=== Begin Enclosure ===

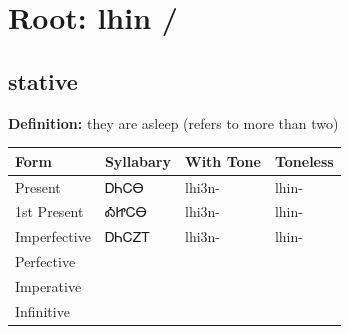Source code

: \documentclass{article}%
\begin{document}
%
\normalsize%
\section*{Root: lhin / }%
\subsection*{stative}%
\textbf{Definition: }%
they are asleep (refers to more than two)%
\\[0.5em]%
\begin{tabular}{|l|l|l|l|}%
\hline%
\textbf{Form}&\textbf{Syllabary}&\textbf{With Tone}&\textbf{Toneless}\\%
\hline%
Present&ᎠᏂᏟᎾ&lhi3n{-}&lhin{-}\\%
1st Present&ᎣᏥᏟᎾ&lhi3n{-}&lhin{-}\\%
Imperfective&ᎠᏂᏟᏃᎢ&lhi3n{-}&lhin{-}\\%
Perfective&&&\\%
Imperative&&&\\%
Infinitive&&&\\%
\hline%
\end{tabular}%
\\[1em]%
\end{document}
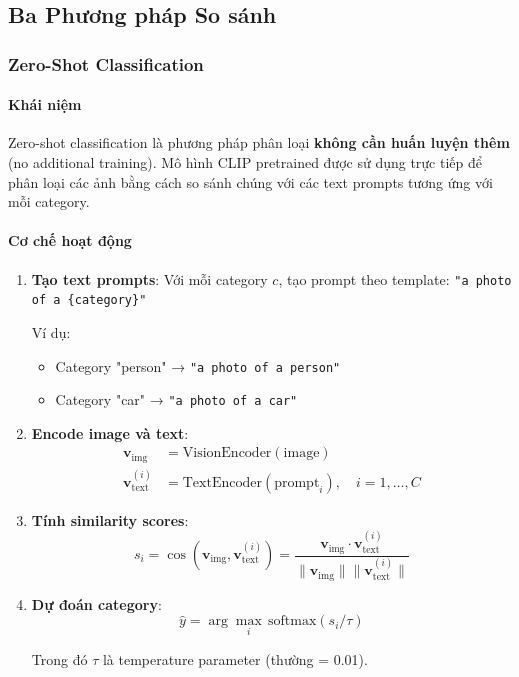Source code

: \subsection{Ba Phương pháp So sánh}\label{subsec:three-methods}

\subsubsection{Zero-Shot Classification}\label{subsubsec:zero-shot}

\paragraph{Khái niệm}
Zero-shot classification là phương pháp phân loại \textbf{không cần huấn luyện thêm} (no additional training). Mô hình CLIP pretrained được sử dụng trực tiếp để phân loại các ảnh bằng cách so sánh chúng với các text prompts tương ứng với mỗi category.

\paragraph{Cơ chế hoạt động}
\begin{enumerate}
    \item \textbf{Tạo text prompts}: Với mỗi category $c$, tạo prompt theo template: \texttt{"a photo of a \{category\}"}

    Ví dụ:
    \begin{itemize}
        \item Category "person" → \texttt{"a photo of a person"}
        \item Category "car" → \texttt{"a photo of a car"}
    \end{itemize}

    \item \textbf{Encode image và text}:
    \begin{align}
        \mathbf{v}_{\text{img}} &= \text{VisionEncoder}(\text{image}) \\
        \mathbf{v}_{\text{text}}^{(i)} &= \text{TextEncoder}(\text{prompt}_i), \quad i=1,\ldots,C
    \end{align}

    \item \textbf{Tính similarity scores}:
    \begin{equation}
        s_i = \cos(\mathbf{v}_{\text{img}}, \mathbf{v}_{\text{text}}^{(i)}) = \frac{\mathbf{v}_{\text{img}} \cdot \mathbf{v}_{\text{text}}^{(i)}}{\|\mathbf{v}_{\text{img}}\| \|\mathbf{v}_{\text{text}}^{(i)}\|}
    \end{equation}

    \item \textbf{Dự đoán category}:
    \begin{equation}
        \hat{y} = \arg\max_{i} \, \text{softmax}(s_i / \tau)
    \end{equation}

    Trong đó $\tau$ là temperature parameter (thường = 0.01).
\end{enumerate}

=== End Enclosure ===

## WORK TO BE COMPLETED:
Set down the whole listing exactly as given, except for the pictures.

## FINISHED TASK:
Source code

: \documentclass{article}%
\begin{document}
%
\normalsize%
\section*{Root: lhin / }%
\subsection*{stative}%
\textbf{Definition: }%
they are asleep (refers to more than two)%
\\[0.5em]%
\begin{tabular}{|l|l|l|l|}%
\hline%
\textbf{Form}&\textbf{Syllabary}&\textbf{With Tone}&\textbf{Toneless}\\%
\hline%
Present&ᎠᏂᏟᎾ&lhi3n{-}&lhin{-}\\%
1st Present&ᎣᏥᏟᎾ&lhi3n{-}&lhin{-}\\%
Imperfective&ᎠᏂᏟᏃᎢ&lhi3n{-}&lhin{-}\\%
Perfective&&&\\%
Imperative&&&\\%
Infinitive&&&\\%
\hline%
\end{tabular}%
\\[1em]%
\end{document}
Source code

: \subsection{Ba Phương pháp So sánh}\label{subsec:three-methods}

\subsubsection{Zero-Shot Classification}\label{subsubsec:zero-shot}

\paragraph{Khái niệm}
Zero-shot classification là phương pháp phân loại \textbf{không cần huấn luyện thêm} (no additional training). Mô hình CLIP pretrained được sử dụng trực tiếp để phân loại các ảnh bằng cách so sánh chúng với các text prompts tương ứng với mỗi category.

\paragraph{Cơ chế hoạt động}
\begin{enumerate}
    \item \textbf{Tạo text prompts}: Với mỗi category $c$, tạo prompt theo template: \texttt{"a photo of a \{category\}"}

    Ví dụ:
    \begin{itemize}
        \item Category "person" → \texttt{"a photo of a person"}
        \item Category "car" → \texttt{"a photo of a car"}
    \end{itemize}

    \item \textbf{Encode image và text}:
    \begin{align}
        \mathbf{v}_{\text{img}} &= \text{VisionEncoder}(\text{image}) \\
        \mathbf{v}_{\text{text}}^{(i)} &= \text{TextEncoder}(\text{prompt}_i), \quad i=1,\ldots,C
    \end{align}

    \item \textbf{Tính similarity scores}:
    \begin{equation}
        s_i = \cos(\mathbf{v}_{\text{img}}, \mathbf{v}_{\text{text}}^{(i)}) = \frac{\mathbf{v}_{\text{img}} \cdot \mathbf{v}_{\text{text}}^{(i)}}{\|\mathbf{v}_{\text{img}}\| \|\mathbf{v}_{\text{text}}^{(i)}\|}
    \end{equation}

    \item \textbf{Dự đoán category}:
    \begin{equation}
        \hat{y} = \arg\max_{i} \, \text{softmax}(s_i / \tau)
    \end{equation}

    Trong đó $\tau$ là temperature parameter (thường = 0.01).
\end{enumerate}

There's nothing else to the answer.